Ifeanyi Ukadike · October 16, 2023

A pseudo-random number is a number that appears to be random but is generated using algorithms. These algorithms use a starting value called a seed and perform mathematical operations on it to produce a sequence of seemingly random numbers. Pseudo-random number generators (PRNGs) are widely used in computer science and simulations to mimic random behavior. Though efficient, it is important to remember that pseudo-random numbers are predictable because you always get the same value when you use the same seed value and algorithm.

It’s important to note that pseudo-random numbers should not be used for tasks that require true randomness, such as cryptographic purposes, as they can be potentially exploited by attackers who can predict the sequence based on the algorithm and seed used.
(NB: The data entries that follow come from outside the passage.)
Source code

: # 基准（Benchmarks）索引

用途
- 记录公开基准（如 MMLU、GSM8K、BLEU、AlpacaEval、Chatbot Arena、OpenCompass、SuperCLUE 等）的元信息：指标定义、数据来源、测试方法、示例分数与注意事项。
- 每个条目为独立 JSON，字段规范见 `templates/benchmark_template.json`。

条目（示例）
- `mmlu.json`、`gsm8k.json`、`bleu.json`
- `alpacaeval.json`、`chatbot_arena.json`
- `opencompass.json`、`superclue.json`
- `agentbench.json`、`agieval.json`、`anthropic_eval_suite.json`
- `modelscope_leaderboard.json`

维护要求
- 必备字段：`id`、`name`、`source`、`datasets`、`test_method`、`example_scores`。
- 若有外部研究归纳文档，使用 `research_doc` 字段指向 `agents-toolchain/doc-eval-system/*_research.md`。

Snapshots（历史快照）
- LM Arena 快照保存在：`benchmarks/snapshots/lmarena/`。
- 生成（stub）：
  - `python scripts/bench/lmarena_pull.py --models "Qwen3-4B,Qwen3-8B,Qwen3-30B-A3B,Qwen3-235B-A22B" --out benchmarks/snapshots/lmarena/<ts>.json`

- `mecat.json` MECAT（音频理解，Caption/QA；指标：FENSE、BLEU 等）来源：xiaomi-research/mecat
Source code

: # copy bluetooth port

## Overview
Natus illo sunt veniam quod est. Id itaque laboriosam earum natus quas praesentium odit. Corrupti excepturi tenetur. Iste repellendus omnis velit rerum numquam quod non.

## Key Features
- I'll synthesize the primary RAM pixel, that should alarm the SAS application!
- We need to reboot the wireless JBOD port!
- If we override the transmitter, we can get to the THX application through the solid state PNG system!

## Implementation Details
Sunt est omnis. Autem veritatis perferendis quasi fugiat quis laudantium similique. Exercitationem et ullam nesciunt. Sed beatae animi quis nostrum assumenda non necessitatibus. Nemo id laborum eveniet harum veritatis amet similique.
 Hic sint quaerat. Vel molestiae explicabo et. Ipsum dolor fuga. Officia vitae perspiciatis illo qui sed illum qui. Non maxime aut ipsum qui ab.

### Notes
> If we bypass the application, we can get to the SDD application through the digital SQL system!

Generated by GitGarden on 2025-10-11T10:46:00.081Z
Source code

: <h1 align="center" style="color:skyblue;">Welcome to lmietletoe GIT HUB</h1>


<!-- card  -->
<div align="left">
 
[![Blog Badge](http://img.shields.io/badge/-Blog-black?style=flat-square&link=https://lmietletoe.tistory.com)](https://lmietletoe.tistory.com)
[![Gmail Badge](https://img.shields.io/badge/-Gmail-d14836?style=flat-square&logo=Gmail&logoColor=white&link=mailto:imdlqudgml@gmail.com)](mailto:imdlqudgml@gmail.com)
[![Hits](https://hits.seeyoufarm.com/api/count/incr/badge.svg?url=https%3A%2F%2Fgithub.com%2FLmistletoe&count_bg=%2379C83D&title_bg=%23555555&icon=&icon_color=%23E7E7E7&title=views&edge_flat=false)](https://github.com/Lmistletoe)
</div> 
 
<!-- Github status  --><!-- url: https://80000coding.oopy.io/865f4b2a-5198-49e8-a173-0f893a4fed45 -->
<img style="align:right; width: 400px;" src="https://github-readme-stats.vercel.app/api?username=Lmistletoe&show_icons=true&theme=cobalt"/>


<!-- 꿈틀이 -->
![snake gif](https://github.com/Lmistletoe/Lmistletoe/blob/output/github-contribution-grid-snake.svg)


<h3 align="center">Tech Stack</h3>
SeedLabs: Pseudo Random Number Generation Lab


Generate Encryption Key in a Wrong Way

To generate good pseudo-random numbers, we need to start with something that is random; otherwise, the outcome will be quite predictable. The below program uses the current time (epoch time) as a seed for the pseudo-random number generator.

#include <stdio.h>
#include <stdlib.h>
#include <time.h>

#define KEYSIZE 16

void main()
{
    char key[KEYSIZE];
    
    printf("epoch time = %lld\n", (long long) time(NULL));
    //srand (time(NULL));
    
    printf("pseudo-random number = ");
    for (int i = 0; i< KEYSIZE; i++){
        key[i] = rand()%256;
        printf("%.2x", (unsigned char)key[i]);
    }
    printf("\n");
}

After compiling the code and running the program, I observed the following:

  • Each time I run the program, the seed that is used (epoch time) differs.
  • Each time I run the program, the pseudo-random number that is generated is significantly different.

task-1-a

However, when I comment out srand(time(NULL)), I observed the following:

  • Each time I run the program, the same seed is used because I do not provide a seed via srand(). This becomes equivalent to using srand(0)
  • Each time I run the program, the pseudo-random number that is generated is the same; it never changes.

task-1-b

After creating and running a number of additional tests, I can conclude that:

  • every time rand() is called in a running program/session, it will produce the same output for the same number of iterations.
  • to determine the seed that rand() uses when creating pseudo-random numbers, I can make use of srand() to set the seed.
  • srand() has to be set exactly once outside of the loop, else it will always keep initializing.
  • time() is used as the seed provided to srand() because every time the program is run, epoch time will be different. This ensures that the value used during srand() initializations is always different.


Guessing the Key

Task Background:

On April 17, 2018, Alice finished her tax return, and she saved the return (a PDF file) on her disk. To protect the file, she encrypted the PDF file using a key generated from the program in the previous task. She wrote down the key in a notebook, which is securely stored in a safe. A few months later, Bob broke into her computer and got a copy of the encrypted tax return. Since Alice is the CEO of a big company, this file is very valuable.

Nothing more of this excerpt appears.